New Zealand always enchants visitors with its incredible landscapes, rich Māori heritage, and welcoming hospitality… but a trip here is also delicious! New Zealanders have their own ideas about must-try cuisine. Leaving pretentiousness at the door, tuck into some tasty treats you won’t find anywhere else.
For a real Kiwi dinner, it doesn’t get much more authentic than the hāngī. This communal Māori tradition involves baking a variety of meats, seafood and vegetables to perfection in an earth oven, creating a buffet of succulent flavours. Preparing a hāngī is an all-day commitment, usually reserved for special occasions today, but a Māori cultural encounter will often include New Zealand’s most traditional dining experience.

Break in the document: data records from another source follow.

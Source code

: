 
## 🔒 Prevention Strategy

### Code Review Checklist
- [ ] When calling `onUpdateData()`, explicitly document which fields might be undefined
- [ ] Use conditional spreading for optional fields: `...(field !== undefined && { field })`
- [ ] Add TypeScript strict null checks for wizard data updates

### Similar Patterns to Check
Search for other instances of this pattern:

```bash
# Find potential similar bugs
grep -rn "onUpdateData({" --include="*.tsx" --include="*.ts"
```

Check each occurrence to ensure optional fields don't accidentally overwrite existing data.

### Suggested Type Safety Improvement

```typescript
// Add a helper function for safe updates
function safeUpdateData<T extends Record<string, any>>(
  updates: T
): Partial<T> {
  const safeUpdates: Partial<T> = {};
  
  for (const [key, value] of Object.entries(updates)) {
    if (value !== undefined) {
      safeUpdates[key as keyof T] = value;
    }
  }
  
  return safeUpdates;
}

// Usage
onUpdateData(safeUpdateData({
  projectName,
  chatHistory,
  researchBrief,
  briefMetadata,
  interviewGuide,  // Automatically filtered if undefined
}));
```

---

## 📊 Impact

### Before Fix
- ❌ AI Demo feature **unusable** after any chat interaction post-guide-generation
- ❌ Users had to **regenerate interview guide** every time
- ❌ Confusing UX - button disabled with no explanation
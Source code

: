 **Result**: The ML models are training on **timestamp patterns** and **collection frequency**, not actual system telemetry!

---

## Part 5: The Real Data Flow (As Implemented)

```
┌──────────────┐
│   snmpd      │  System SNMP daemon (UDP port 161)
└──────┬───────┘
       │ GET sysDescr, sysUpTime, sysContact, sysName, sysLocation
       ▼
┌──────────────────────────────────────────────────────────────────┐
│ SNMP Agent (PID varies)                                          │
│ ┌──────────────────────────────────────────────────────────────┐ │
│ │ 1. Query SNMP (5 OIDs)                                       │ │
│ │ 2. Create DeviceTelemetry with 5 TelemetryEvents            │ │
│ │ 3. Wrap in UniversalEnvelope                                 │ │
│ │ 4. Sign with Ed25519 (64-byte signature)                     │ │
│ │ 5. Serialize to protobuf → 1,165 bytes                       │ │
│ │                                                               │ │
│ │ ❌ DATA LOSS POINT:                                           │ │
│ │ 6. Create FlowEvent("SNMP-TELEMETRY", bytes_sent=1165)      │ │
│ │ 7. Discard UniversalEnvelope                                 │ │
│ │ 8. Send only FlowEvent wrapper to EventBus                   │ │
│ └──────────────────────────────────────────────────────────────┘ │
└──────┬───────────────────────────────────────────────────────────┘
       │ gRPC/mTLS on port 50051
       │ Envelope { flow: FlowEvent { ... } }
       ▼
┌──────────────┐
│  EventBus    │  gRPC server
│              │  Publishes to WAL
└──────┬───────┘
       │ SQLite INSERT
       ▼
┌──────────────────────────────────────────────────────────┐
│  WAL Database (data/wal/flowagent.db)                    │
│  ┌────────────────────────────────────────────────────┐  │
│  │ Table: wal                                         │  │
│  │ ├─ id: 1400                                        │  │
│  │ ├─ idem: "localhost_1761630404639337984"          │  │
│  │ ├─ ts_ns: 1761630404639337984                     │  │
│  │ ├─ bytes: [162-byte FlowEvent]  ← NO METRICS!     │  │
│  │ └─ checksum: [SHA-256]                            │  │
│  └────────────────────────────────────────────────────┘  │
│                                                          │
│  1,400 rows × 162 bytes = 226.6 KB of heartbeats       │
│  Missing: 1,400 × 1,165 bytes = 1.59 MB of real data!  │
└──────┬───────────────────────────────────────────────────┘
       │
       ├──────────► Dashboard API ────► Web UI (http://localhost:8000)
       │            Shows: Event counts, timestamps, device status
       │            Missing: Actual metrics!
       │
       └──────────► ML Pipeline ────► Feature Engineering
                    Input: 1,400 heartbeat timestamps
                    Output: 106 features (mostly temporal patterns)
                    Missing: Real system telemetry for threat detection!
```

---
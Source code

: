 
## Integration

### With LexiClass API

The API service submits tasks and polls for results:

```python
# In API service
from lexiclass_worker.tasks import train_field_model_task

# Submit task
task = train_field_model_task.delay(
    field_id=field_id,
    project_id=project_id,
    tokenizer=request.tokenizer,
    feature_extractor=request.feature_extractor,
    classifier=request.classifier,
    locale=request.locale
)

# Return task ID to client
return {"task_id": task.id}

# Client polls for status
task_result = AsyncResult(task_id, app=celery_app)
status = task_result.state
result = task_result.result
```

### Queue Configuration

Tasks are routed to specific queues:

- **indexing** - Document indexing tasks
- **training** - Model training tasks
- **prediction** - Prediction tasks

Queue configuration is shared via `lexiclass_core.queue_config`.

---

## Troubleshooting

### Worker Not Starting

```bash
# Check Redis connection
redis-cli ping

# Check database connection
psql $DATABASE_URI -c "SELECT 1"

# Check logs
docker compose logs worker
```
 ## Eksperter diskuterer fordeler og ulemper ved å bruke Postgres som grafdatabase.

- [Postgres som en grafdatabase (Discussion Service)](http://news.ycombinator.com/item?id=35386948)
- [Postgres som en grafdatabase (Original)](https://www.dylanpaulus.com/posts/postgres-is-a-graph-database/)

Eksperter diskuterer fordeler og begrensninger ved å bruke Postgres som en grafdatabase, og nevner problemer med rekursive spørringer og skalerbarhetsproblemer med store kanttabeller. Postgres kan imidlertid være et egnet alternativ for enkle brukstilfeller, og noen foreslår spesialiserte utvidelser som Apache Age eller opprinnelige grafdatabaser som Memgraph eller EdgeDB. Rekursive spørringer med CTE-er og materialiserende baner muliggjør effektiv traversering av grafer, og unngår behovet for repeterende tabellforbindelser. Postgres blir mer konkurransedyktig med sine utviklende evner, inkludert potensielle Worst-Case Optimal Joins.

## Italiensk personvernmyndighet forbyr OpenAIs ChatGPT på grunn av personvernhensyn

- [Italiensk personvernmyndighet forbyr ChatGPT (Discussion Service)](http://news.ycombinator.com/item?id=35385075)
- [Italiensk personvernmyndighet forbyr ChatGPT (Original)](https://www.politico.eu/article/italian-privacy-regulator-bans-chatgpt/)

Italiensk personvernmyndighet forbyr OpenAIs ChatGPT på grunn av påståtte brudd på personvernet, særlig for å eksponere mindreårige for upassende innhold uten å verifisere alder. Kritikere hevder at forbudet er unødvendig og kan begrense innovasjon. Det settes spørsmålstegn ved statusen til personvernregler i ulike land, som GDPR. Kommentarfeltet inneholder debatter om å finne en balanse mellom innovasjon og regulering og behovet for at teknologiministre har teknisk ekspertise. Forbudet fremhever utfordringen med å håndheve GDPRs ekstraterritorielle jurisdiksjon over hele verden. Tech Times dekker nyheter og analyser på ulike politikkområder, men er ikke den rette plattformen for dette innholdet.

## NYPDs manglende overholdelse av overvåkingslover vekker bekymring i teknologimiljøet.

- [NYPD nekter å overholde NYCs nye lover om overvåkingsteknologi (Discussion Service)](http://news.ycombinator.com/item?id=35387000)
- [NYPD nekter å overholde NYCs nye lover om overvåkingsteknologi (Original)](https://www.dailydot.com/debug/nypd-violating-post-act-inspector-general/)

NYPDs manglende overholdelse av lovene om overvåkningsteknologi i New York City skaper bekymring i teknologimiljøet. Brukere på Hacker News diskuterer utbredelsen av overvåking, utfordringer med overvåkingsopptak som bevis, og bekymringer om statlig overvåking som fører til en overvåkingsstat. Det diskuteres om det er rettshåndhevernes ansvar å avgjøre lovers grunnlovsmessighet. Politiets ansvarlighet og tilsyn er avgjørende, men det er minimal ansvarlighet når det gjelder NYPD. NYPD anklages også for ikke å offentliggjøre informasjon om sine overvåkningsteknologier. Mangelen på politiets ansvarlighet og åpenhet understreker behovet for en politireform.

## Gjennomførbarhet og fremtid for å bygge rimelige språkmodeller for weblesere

One side you’ll want at a hāngī, or just a snack you’ll want to try anywhere, is kumara, best described as a flavourful sweet potato introduced by the first Māori settlers. A Kiwi burger with a side of kumara fries might be the best fast-food lunch you try in New Zealand. What defines a Kiwi burger? Don’t worry, nobody’s serving up a patty of the beloved bird. A Kiwi burger is a regular burger served with a fried egg and a slice of beetroot. The combo is best enjoyed with an ice-cold L&P, a strong, sweet lemon soda unique to New Zealand.
With over 15,000 kilometres/9,230 miles of coast, we can’t talk about food in New Zealand without talking about seafood. Yes, a paper full of crispy, fried fish and chips (don’t try and say it with a local accent—Kiwi hospitality is warm, but there are limits) is never far away. Oysters, mussels, and crayfish are also favoured throughout the country, especially in seafood hotspots like Kaikoura. Beyond these staples, however, don’t be afraid to order a kina from a local fish and chip shop. The soft, tasty inside of a sea urchin has been a favourite snack, particularly in New Zealand’s north, for centuries.
The whitebait fritter is a staple along the South Island’s spectacular West Coast. Whether you’ve stopped to admire Pancake Rocks in Punakaiki, or just stepped off the TraNZAlpine in Greymouth before heading into glacier country, this fried patty of freshly hatched fish remains a local favourite, despite concerns about overfishing in recent years. A less controversial, but no less unusual delicacy is paua. This is a uniquely Kiwi species of sea snail whose beautiful blue, green, and silver shell is used in jewelry and souvenirs throughout the country. What’s not so widely known is how tasty the former occupants of those shells are.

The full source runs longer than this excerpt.